私は無言でエレベーターが下層へ到着するのを待つ。オルトはちょっと具合が悪そうだ。魔法師の女性はニコニコと笑っている。
やがて、浮遊感がなくなり、床の魔法陣から光が消えた。
魔法師の女性は扉を開き、私達を部屋の外へと導いた。
「ご利用ありがとうございましたー」
その声に送られて扉をくぐった私達が見たのは、深緑の素材で出来た宮殿の内部だった。
前世の古代ギリシア風の神殿とでも言うべきか、柱が随所に立った独特の外観だ。一面嫌いな色で出来たその見た目に一瞬気分が悪くなりそうだったが、道をしばらく進んで次に目に入ってきた光景で、それは緩和された。
そこは、まるで近代的な駅のホームだった。
平らな床が横方向に広がっており、手前方向の奥には転落防止柵とホームドアが設置されている。
防止柵の向こう側には、翡翠色の川のような奔流が勢いよく流れている。この奔流が世界樹の脈であり、人の死後、魂が還る場所である『世界要素』の一部である。

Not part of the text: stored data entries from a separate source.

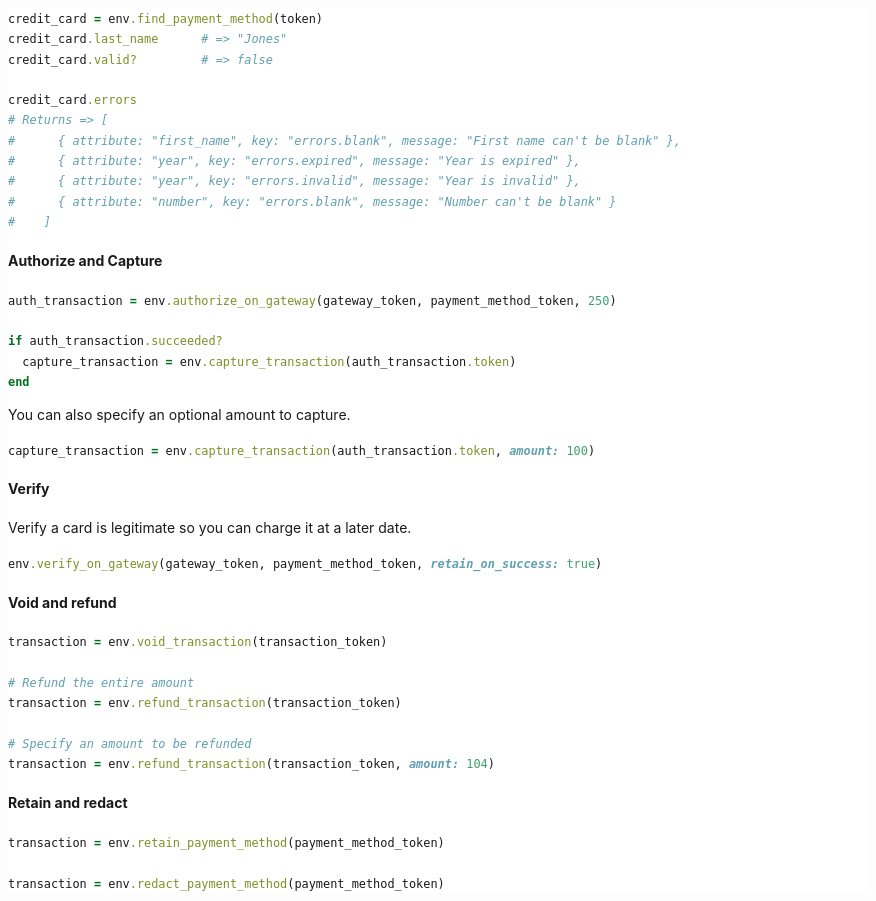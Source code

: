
 ``` ruby
credit_card = env.find_payment_method(token)
credit_card.last_name      # => "Jones"
credit_card.valid?         # => false

credit_card.errors
# Returns => [
#      { attribute: "first_name", key: "errors.blank", message: "First name can't be blank" },
#      { attribute: "year", key: "errors.expired", message: "Year is expired" },
#      { attribute: "year", key: "errors.invalid", message: "Year is invalid" },
#      { attribute: "number", key: "errors.blank", message: "Number can't be blank" }
#    ]
```

#### Authorize and Capture

``` ruby
auth_transaction = env.authorize_on_gateway(gateway_token, payment_method_token, 250)

if auth_transaction.succeeded?
  capture_transaction = env.capture_transaction(auth_transaction.token)
end
```

You can also specify an optional amount to capture.

``` ruby
capture_transaction = env.capture_transaction(auth_transaction.token, amount: 100)
```

#### Verify

Verify a card is legitimate so you can charge it at a later date.

``` ruby
env.verify_on_gateway(gateway_token, payment_method_token, retain_on_success: true)
```

#### Void and refund

``` ruby
transaction = env.void_transaction(transaction_token)

# Refund the entire amount
transaction = env.refund_transaction(transaction_token)

# Specify an amount to be refunded
transaction = env.refund_transaction(transaction_token, amount: 104)
```

#### Retain and redact

``` ruby
transaction = env.retain_payment_method(payment_method_token)

transaction = env.redact_payment_method(payment_method_token)
```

そして、正面ホームドアのちょうど奥、そこには前世で似たようなものを見たことがある、とある物体が鎮座していた。
オルトはそれを見て、思わずといった様子でうめく。
「何度見ても面妖な……」
それは例えるなら、列車、三両編成。
尻込みするオルトに向けて、私は言う。
「乗ろうか、世界樹トレイン」
地上の文明レベルを軽く凌駕する、技術規制されていないこの世界の真の文明がここにはあった。